◆ **Problem requirements**:
Please reproduce exactly the line that contains "Step 4: displays" and every line after it through the end of the records below, adding nothing else.

[Saved data entries]

....................

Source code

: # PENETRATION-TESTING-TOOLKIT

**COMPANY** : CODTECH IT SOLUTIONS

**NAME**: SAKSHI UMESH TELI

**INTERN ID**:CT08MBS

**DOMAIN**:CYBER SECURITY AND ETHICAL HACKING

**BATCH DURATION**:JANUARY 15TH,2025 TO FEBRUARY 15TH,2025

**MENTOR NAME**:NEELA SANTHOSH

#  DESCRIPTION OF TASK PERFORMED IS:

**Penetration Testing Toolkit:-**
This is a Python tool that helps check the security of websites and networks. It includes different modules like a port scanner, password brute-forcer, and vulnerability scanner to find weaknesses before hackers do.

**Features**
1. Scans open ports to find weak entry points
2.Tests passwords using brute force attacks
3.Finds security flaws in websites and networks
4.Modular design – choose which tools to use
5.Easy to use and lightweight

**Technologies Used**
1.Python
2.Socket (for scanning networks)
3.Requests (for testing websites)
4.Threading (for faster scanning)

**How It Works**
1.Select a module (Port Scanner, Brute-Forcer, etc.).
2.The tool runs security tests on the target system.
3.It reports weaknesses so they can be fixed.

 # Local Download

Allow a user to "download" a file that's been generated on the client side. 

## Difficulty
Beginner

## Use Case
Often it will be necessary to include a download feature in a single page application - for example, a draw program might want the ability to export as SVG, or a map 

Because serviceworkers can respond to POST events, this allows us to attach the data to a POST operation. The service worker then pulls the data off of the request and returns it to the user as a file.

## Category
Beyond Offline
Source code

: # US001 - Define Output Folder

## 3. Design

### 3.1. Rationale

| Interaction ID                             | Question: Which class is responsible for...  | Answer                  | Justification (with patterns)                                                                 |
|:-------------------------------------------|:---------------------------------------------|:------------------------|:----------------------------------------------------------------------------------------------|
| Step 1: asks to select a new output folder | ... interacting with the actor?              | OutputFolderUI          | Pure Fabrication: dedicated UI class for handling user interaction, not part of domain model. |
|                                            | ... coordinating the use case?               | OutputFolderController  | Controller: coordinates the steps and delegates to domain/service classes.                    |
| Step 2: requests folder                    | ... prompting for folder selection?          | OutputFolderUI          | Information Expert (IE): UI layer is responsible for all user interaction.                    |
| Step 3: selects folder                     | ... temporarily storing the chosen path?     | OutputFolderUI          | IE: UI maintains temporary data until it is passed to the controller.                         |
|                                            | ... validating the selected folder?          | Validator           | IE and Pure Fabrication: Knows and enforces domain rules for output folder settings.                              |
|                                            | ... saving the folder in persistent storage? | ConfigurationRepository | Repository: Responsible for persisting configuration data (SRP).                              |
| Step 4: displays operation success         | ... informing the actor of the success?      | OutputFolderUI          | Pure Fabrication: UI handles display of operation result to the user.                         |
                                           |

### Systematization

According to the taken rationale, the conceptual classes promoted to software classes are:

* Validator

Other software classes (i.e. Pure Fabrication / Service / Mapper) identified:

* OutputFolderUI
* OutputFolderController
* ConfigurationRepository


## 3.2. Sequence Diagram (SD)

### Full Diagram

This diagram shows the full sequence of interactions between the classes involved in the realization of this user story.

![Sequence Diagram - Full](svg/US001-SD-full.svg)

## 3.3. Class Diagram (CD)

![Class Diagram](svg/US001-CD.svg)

....................

◆ **Task output**:
| Step 4: displays operation success         | ... informing the actor of the success?      | OutputFolderUI          | Pure Fabrication: UI handles display of operation result to the user.                         |
                                           |

### Systematization

According to the taken rationale, the conceptual classes promoted to software classes are:

* Validator

Other software classes (i.e. Pure Fabrication / Service / Mapper) identified:

* OutputFolderUI
* OutputFolderController
* ConfigurationRepository


## 3.2. Sequence Diagram (SD)

### Full Diagram

This diagram shows the full sequence of interactions between the classes involved in the realization of this user story.

![Sequence Diagram - Full](svg/US001-SD-full.svg)

## 3.3. Class Diagram (CD)

![Class Diagram](svg/US001-CD.svg)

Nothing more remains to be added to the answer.